When a signal is attenuated or amplified, a variable attenuator circuit is used as a means for adjusting the attenuation rate or gain. FIG. 3 shows the synthesis of a variable attenuator circuit according to a conventional example. In the circuit shown in this figure, the ratio of the input resistance and the feedback resistance of the operational amplifier 10 is changed by the tap switching control of the analog switch group 12 to change the gain.
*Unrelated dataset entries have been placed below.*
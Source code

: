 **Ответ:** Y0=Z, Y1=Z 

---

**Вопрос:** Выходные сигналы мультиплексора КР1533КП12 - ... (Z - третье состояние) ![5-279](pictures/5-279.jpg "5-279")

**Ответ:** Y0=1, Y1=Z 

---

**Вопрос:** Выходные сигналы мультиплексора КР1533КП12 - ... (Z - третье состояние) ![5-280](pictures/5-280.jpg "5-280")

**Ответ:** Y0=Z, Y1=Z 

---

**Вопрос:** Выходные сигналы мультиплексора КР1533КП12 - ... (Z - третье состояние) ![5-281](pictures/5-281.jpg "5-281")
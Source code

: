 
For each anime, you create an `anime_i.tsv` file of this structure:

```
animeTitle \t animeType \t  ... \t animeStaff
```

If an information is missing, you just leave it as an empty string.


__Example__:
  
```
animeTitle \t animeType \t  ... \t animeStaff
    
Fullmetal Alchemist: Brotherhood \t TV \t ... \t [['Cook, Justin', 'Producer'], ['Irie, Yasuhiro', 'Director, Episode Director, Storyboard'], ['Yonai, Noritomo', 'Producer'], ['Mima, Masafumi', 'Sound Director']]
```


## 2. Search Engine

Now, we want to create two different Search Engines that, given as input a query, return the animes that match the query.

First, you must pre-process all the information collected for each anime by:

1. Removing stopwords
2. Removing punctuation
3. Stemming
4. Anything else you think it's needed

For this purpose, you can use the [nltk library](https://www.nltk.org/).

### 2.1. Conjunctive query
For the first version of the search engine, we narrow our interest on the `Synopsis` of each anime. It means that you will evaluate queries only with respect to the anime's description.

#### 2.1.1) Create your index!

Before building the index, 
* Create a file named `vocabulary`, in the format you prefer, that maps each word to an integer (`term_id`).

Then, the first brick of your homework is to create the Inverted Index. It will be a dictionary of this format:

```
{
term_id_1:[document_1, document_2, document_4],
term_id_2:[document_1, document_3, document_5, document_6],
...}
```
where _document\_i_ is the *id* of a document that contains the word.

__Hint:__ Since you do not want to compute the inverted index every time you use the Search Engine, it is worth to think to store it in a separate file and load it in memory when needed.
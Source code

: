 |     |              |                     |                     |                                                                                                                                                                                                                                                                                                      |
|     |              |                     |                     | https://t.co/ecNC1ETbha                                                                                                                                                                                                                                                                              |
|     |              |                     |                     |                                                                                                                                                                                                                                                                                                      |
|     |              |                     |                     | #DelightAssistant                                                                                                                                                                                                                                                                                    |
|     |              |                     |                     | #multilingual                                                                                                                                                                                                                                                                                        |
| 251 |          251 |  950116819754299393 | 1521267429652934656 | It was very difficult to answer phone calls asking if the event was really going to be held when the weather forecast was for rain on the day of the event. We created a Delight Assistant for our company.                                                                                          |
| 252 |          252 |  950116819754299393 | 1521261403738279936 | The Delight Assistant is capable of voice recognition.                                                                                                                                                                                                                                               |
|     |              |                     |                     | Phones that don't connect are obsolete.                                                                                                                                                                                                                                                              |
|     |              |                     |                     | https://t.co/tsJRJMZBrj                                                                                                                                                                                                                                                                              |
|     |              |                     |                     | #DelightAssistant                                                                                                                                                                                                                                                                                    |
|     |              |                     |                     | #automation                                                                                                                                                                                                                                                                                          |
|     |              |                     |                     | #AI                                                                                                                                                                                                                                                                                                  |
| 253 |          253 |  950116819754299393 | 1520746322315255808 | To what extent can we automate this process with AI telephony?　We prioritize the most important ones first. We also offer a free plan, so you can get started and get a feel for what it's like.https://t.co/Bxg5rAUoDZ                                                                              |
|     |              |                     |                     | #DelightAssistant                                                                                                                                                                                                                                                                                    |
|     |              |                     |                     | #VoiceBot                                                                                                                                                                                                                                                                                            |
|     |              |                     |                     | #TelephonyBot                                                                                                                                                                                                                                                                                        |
That is, the non-inverting input terminal of the operational amplifier 10 is grounded, and the six resistors R _{1 to} R ₆ are connected to the inverting input terminal through the analog switch group 12. In such a circuit, one of the analog switches belonging to the analog switch group 12, for example, only the analog switch that connects the connection point of R ₃ and R ₄ to the inverting input terminal of the operational amplifier 10 is turned on, and the other switch is turned on. When turned off, the input resistance of the operational amplifier 10 becomes R ₁ + R ₂ + R ₃ and the feedback resistance becomes R ₄ + R ₅ + R ₆ . Since the voltage gain of this circuit, that is, V _OUT / V _IN, is determined by the ratio of the feedback resistance and the input resistance, the voltage gain can be switched by the tap switching control for the input switch group 12.

[0003]

[Problems to be solved by the device]

 However, in such a conventional circuit, since the control line for controlling the analog switch directly enters the signal line, there is a problem in that the signal is likely to be interfered with from the control line.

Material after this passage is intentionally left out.